Opinion has been sought from consultants specialising in clinical trial design regarding how much of a ‘jump start’ in the process might be possible based on the long-established good safety and toxicology record with the candidate drug. This is an important and critical process as the decision that will be made will significantly influence how long clinical trials will take and how much they will cost. It will also have bearing on the likelihood of acceptability and approval from ethics and regulatory authorities.
Preliminary discussions have also been held with contract research organisations regarding implementation of early stage trials. Several levels of highly specialised, technical documentation are required for submission to one or more ethics committees, and to regulatory bodies, for approval. Funding of the overall process through government, institutional and philanthropic grants, private equity investors and commercial partnership with a pharmaceutical company has also been discussed and now requires concerted investigation and consideration to ensure the best decisions are made over time in the interests of establishing an effective treatment that is widely available and affordable to HSPers globally.

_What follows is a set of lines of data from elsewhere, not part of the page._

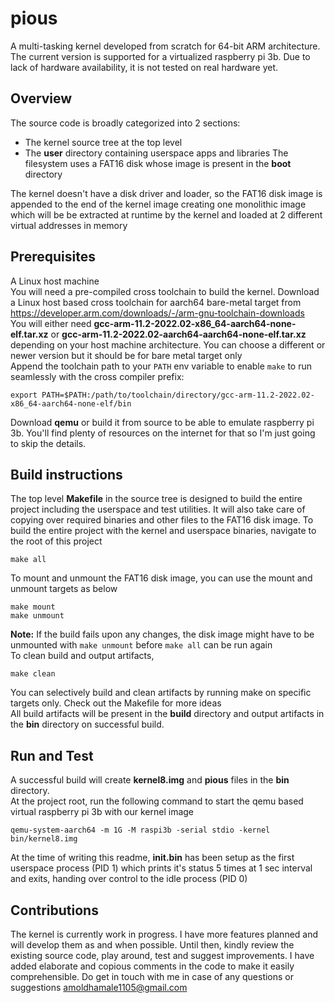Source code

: # pious
A multi-tasking kernel developed from scratch for 64-bit ARM architecture. The current version is supported for a virtualized raspberry pi 3b. Due to lack of hardware availability, it is not tested on real hardware yet.  

## Overview
The source code is broadly categorized into 2 sections:  
- The kernel source tree at the top level
- The **user** directory containing userspace apps and libraries
The filesystem uses a FAT16 disk whose image is present in the **boot** directory  

The kernel doesn't have a disk driver and loader, so the FAT16 disk image is appended to the end of the kernel image creating one monolithic image which will be be extracted at runtime by the kernel and loaded at 2 different virtual addresses in memory  

## Prerequisites
A Linux host machine  
You will need a pre-compiled cross toolchain to build the kernel. Download a Linux host based cross toolchain for aarch64 bare-metal target from https://developer.arm.com/downloads/-/arm-gnu-toolchain-downloads  
You will either need **gcc-arm-11.2-2022.02-x86_64-aarch64-none-elf.tar.xz** or **gcc-arm-11.2-2022.02-aarch64-aarch64-none-elf.tar.xz** depending on your host machine architecture. You can choose a different or newer version but it should be for bare metal target only  
Append the toolchain path to your `PATH` env variable to enable `make` to run seamlessly with the cross compiler prefix:
```
export PATH=$PATH:/path/to/toolchain/directory/gcc-arm-11.2-2022.02-x86_64-aarch64-none-elf/bin
```
Download **qemu** or build it from source to be able to emulate raspberry pi 3b. You'll find plenty of resources on the internet for that so I'm just going to skip the details.

## Build instructions
The top level **Makefile** in the source tree is designed to build the entire project including the userspace and test utilities. It will also take care of copying over required binaries and other files to the FAT16 disk image. 
To build the entire project with the kernel and userspace binaries, navigate to the root of this project
```
make all
```
To mount and unmount the FAT16 disk image, you can use the mount and unmount targets as below
```
make mount
make unmount
```
**Note:** If the build fails upon any changes, the disk image might have to be unmounted with `make unmount` before `make all` can be run again  
To clean build and output artifacts,
```
make clean
```
You can selectively build and clean artifacts by running make on specific targets only. Check out the Makefile for more ideas  
All build artifacts will be present in the **build** directory and output artifacts in the **bin** directory on successful build.

## Run and Test
A successful build will create **kernel8.img** and **pious** files in the **bin** directory.  
At the project root, run the following command to start the qemu based virtual raspberry pi 3b with our kernel image
```
qemu-system-aarch64 -m 1G -M raspi3b -serial stdio -kernel bin/kernel8.img
```
At the time of writing this readme, **init.bin** has been setup as the first userspace process (PID 1) which prints it's status 5 times at 1 sec interval and exits, handing over control to the idle process (PID 0)  

## Contributions
The kernel is currently work in progress. I have more features planned and will develop them as and when possible. Until then, kindly review the existing source code, play around, test and suggest improvements. I have added elaborate and copious comments in the code to make it easily comprehensible. Do get in touch with me in case of any questions or suggestions amoldhamale1105@gmail.com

2016 was by far the best year yet for fundraising with a grand total of $139,196 being raised over the 12 months, close to a whopping 40% increase over 2015 and a very healthy 17% above target.
This reflects the high levels of both generosity and commitment from around 100 members of the HSP community. We know that many in the HSP community have very limited means and therefore capacity to give, and on behalf of all, our sincere thanks goes to those who have given so generously on a continuing basis.
No part of clinical trials has yet been costed as planning is not sufficiently advanced, nor decisions made, on which costing would be based. Those figures will be forthcoming in time. Let’s hope that accumulated funds are adequate to at least get the process started.
The next three months
Working to come up with an optimal trial design with an advantageous starting point, good collaborators, good partners and further clarity on the path forward into trials is the objective for the next quarter with the next report due at the start of June.